WORK INSTRUCTION - A single stretch of the material below is to be transcribed exactly, starting at the line with "arms is not" and ending after the line with "In the end we".

··· THE INPUT

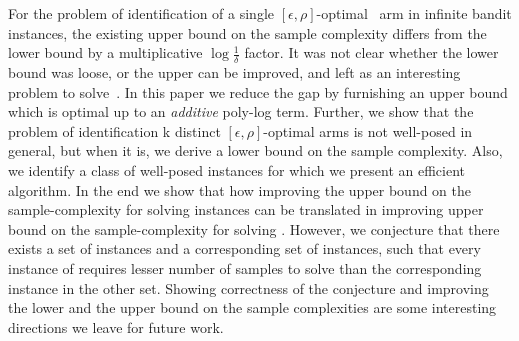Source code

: For the problem of identification of a single $[\epsilon, \rho]$-optimal~\cite{bib:arcsk2017}
arm in infinite bandit instances, the existing upper bound on the sample complexity
differs from the lower bound by a multiplicative $\log\frac{1}{\delta}$ factor. 
It was not clear whether the lower bound was loose, or the upper can be improved,
and left as an interesting problem to solve~\cite{Aziz+AKA:2018}. 
In this paper we reduce the gap by furnishing an upper bound which is optimal up to an \textit{additive} poly-log term.
Further, we show that the problem of identification k distinct $[\epsilon, \rho]$-optimal 
arms is not well-posed in general, but when it is, we derive a lower bound on the sample complexity. 
Also, we identify a class of well-posed instances for which we present an efficient algorithm. 
In the end we show that how improving the upper bound on the sample-complexity for solving 
\QF instances can be translated in improving  upper bound on the 
sample-complexity for solving \QP. However, we conjecture that there exists a set of \QF instances 
and a corresponding set of \QP instances, such that every instance of \QF requires lesser number of samples to solve
than the corresponding \QP instance in the other set. Showing correctness of the conjecture and improving the
lower and the upper bound on the sample complexities are some interesting directions we leave for future work.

······

ANSWER TO THIS PROBLEM -
arms is not well-posed in general, but when it is, we derive a lower bound on the sample complexity. 
Also, we identify a class of well-posed instances for which we present an efficient algorithm. 
In the end we show that how improving the upper bound on the sample-complexity for solving 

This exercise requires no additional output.